For the first time ever, the Philippines has started to lose in the global outsourcing ratings as the Tholons surveys indicated negative growth for all the country’s leading outsourcing cities after almost a decade of positive growth.
The 2016 Tholons Survey saw Metro Manila moving to fourth place from second, Cebu dropping from eighth to 12th, Davao from 69th to 85th, Bacolod from 85th to 97th, and Santa Rosa from 82nd to 100th.
This was revealed by Jonathan Arvin Adolfo, executive secretary of the National Information and Communications Technology Confederation of the Philippines (NICP) during the Slingshot Cebu Conference spearheaded by the Department of Trade and Industry (DTI) at an uptown hotel.
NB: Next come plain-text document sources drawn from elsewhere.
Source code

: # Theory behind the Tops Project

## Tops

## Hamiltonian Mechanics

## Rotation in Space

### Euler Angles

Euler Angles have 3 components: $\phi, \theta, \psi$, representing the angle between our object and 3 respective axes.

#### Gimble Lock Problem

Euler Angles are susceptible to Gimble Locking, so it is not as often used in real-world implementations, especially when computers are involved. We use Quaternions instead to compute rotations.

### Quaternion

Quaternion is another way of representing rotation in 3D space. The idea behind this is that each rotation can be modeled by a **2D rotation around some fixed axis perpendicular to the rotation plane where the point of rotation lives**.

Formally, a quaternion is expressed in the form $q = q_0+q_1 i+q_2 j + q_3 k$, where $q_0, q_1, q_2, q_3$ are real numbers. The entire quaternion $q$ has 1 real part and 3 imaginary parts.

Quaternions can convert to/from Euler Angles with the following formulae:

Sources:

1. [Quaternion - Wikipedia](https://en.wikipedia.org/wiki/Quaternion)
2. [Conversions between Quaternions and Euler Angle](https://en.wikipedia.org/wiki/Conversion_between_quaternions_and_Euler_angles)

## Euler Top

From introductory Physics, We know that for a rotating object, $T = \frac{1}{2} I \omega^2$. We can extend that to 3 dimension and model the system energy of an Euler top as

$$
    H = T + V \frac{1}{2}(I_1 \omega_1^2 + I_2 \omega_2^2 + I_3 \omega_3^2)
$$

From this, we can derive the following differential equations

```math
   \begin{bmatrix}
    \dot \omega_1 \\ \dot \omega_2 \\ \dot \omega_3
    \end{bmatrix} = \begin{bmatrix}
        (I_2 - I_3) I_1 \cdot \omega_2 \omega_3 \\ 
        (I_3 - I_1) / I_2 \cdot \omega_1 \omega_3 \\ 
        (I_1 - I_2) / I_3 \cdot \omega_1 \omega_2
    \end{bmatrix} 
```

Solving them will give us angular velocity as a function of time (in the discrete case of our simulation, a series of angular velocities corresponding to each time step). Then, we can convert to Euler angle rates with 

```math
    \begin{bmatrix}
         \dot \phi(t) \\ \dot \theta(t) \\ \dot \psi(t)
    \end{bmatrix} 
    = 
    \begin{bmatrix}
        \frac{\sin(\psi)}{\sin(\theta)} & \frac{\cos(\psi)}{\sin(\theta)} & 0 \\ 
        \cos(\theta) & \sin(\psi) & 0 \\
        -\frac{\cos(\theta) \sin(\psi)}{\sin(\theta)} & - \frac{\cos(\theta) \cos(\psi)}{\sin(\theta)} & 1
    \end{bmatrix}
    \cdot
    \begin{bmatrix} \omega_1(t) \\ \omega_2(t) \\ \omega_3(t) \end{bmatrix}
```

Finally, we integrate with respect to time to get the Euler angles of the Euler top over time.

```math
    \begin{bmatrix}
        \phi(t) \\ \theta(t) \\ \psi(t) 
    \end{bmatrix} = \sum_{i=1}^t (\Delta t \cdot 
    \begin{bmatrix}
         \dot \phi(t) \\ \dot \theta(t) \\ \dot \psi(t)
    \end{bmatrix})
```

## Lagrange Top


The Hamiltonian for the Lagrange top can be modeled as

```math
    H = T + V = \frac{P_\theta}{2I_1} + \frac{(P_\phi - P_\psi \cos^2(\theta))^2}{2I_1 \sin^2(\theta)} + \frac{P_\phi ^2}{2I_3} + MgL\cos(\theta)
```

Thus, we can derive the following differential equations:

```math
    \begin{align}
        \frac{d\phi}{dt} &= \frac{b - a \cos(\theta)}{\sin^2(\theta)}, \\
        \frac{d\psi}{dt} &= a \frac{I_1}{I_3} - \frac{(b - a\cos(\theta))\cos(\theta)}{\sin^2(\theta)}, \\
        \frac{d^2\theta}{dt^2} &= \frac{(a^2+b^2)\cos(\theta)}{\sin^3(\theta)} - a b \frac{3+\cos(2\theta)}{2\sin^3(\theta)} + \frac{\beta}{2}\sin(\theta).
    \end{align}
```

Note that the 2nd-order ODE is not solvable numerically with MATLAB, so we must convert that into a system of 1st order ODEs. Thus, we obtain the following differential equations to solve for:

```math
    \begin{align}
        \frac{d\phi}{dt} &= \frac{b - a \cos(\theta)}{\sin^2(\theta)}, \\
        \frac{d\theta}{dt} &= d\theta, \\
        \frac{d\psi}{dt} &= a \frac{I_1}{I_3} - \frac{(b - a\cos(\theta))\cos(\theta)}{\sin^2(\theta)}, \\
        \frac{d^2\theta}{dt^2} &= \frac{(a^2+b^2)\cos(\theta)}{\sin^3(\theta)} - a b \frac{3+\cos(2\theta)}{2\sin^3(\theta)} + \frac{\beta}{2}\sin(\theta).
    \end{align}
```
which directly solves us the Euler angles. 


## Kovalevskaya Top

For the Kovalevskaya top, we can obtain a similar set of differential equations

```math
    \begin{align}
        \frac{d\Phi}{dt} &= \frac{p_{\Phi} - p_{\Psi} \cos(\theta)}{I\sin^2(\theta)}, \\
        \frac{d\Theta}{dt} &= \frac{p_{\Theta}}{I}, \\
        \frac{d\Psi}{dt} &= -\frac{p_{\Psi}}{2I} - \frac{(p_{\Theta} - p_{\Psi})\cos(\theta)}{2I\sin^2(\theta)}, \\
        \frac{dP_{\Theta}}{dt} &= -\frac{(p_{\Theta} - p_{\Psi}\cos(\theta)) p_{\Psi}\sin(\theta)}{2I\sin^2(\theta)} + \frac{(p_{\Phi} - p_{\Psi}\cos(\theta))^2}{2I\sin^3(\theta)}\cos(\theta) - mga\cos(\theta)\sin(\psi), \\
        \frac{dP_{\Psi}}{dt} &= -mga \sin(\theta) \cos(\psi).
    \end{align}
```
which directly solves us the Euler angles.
The Tholons Survey ranks the top outsourcing cities in the world on an annual basis. The company recently fused its two categories of emerging and fully-emerged cities into one overall survey.
Shifting tech landscape
In his presentation on the “Tholons Report: Challenges and Opportunities,” Adolfo cited that the present workplace has changed with the introduction of automation, robotics, artificial intelligence, and cognitive computing, thus drastically affecting the ICT landscape and capabilities of the country.
“Traditional business has become technological business. Big data and analytics will be the ‘new oil’ or driving force,” he told the audience during the conference, which bannered the theme “Accelerating the Innovation Economy through Digital Transformation.”
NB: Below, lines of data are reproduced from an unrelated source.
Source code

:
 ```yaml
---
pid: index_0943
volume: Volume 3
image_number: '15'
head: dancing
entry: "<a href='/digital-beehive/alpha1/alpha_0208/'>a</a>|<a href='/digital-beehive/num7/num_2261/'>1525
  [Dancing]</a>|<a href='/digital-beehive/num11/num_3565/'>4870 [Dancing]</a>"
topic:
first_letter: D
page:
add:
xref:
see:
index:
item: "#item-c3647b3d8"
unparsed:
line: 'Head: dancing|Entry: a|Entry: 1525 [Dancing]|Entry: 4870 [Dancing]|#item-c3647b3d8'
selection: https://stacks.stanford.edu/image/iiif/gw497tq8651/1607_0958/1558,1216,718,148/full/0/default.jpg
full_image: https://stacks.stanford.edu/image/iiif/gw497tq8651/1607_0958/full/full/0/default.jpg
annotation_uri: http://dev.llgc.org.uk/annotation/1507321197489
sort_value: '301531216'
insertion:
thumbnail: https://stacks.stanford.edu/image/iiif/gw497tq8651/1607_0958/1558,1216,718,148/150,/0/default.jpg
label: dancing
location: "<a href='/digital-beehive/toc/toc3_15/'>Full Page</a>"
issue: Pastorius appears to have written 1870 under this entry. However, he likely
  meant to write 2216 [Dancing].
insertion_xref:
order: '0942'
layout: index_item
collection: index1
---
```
The Business Process Outsourcing (BPO) industry has remained quite dependent on voice-operated systems, improving only slightly in Knowledge Process Outsourcing (KPO), the latter of emerging as a strong global trend.
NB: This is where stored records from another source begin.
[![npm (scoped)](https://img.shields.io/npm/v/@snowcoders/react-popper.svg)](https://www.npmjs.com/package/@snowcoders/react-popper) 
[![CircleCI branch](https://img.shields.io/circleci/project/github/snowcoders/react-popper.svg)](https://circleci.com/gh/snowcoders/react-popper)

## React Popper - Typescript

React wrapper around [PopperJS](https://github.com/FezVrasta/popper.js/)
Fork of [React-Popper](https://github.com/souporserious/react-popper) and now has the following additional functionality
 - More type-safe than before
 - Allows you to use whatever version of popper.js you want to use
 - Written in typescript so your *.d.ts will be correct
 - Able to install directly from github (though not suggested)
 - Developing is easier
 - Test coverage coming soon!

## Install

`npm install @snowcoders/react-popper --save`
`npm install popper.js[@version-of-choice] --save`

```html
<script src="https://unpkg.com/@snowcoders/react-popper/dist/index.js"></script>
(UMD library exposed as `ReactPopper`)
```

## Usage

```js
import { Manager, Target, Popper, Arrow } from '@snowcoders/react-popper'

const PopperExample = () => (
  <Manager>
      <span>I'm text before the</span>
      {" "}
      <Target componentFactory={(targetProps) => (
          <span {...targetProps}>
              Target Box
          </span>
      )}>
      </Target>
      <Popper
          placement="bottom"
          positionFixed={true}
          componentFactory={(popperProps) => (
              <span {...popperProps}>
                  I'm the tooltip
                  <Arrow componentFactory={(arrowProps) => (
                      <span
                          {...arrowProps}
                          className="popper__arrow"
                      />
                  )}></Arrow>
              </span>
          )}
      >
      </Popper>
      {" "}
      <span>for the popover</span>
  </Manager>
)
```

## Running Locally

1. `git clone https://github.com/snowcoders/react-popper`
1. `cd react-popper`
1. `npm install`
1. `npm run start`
Adolfo added that the wake-up call refocuses efforts to develop startup systems in Manila and the countryside, especially Mindanao. According to him, also needed is an effective and sustainable support mechanisms for the success and growth of start-ups.
Regarding the plight of startups, the speaker cited several factors that have led to a high failure rate of 95 percent. Among them were the lack of business skills, capital, reluctance to take risks, failure to be relevant, and hesitation to blow one’s horn when successful.